Maine is one of three states in New England and 18 states across the country to have raised the minimum wage earlier this month.
According to nonprofit Economic Policy Institute, 59,000 workers in the state receive minimum wage compensation for their efforts and hiking the minimum wage amounts to an increase for those workers of about $1,349 anually.
Typically affecting workers at the bottom of the income distribution tier, Maine’s minimum wage increase is the second-such hike for those workers in two years.
Voters in 2016 approved rasising the state’s minimum wage from $7.50 per hour to $9 effective Jan. 1, 2017 and to $10 per hour for 2018.
Maine’s minimum wage will continue to go up each year through 2020 when it reaches $12 per hour and after that it will be coordinated with the rate of inflation, providing regular cost-of-living increases for those earning the minimum-wage scale.

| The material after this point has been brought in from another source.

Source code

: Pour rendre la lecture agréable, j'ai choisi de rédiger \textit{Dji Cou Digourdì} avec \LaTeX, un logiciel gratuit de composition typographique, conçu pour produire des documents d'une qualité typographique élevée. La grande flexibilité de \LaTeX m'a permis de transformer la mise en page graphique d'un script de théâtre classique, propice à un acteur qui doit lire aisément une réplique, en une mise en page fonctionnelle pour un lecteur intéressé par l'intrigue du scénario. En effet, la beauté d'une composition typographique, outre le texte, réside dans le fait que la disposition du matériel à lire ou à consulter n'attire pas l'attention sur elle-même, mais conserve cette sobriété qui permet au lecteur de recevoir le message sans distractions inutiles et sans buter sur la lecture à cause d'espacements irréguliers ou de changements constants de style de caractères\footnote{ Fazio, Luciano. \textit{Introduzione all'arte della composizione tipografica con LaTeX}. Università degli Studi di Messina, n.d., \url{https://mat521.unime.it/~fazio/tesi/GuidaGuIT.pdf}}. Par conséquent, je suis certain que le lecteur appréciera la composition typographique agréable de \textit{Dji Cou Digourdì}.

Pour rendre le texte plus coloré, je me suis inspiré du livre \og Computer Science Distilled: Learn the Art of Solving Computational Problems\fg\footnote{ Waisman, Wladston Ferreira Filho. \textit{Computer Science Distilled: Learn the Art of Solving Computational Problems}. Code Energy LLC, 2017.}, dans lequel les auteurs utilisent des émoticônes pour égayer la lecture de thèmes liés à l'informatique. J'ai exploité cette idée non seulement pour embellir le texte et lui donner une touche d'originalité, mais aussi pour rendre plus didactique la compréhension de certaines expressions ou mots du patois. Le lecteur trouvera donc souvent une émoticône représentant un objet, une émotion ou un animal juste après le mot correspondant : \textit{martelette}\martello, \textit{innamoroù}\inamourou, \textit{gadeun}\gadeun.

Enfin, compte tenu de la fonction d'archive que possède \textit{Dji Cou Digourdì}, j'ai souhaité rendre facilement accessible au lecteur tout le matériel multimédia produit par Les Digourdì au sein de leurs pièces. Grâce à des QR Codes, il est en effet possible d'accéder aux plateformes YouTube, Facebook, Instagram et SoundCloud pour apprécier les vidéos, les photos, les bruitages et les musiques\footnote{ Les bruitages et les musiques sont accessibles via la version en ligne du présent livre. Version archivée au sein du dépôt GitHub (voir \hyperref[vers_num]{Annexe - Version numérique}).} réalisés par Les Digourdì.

Elimination of the subminimum wage for mostly restaurant workers receiving tips also was approved by voters in 2016, but the Maine Legislature repealed that portion of the minimum wage law last summer, reinstating what is known as a tip credit for those workers.
“This legislation was overwhelmingly supported in both the Maine House and Senate in a bipartisan way, which is rare in our current political environment,” said Steve Hewins, the president and CEO of the Maine Restaurant Association.
The tip credit allows restaurants to pay their servers at one-half the prevailing minimum wage provided they make up any shortfall in the rare case that an employee’s tips plus wages amount to less than the minimum wage.
“We want to remind the public that servers are being paid as they always have been,” Hewins said.
Effective Jan. 1, the tip credit continues to be at half the prevailing minimum wage and that scale will remain in place until the minimum wage tops out at $12 per hour in 2020, at which time the tip wage will be $6 per hour.
Reactions to raising the minimum wage in Maine have been mixed.
“A strong minimum wage protects families from poverty and forms the foundation of a fair, thriving economy,” said Maine Center for Economic Policy Analyst Sarah Austin. “Raising the minimum wage doesn’t just provide greater economic security for Maine workers. It boosts Maine’s economy as well. The new year’s increase will provide families with additional means to buy groceries, pay for their children’s health care, and spend at local businesses.”
In a report issued prior to the 2016 vote, Liam Sigaud, a policy analyst for the Maine Heritage Policy Center disagreed with that assessment.
“It is also important to note that the minimum wage is not and never should be meant to be a living wage,” Sigaud wrote. “It serves as a training wage for new entrants into the workforce whose skills are insufficient to command higher pay. Very few workers earn minimum wage for an extended period of time. Most retail store employees, for instance, get their first raise after approimately four months on the job.”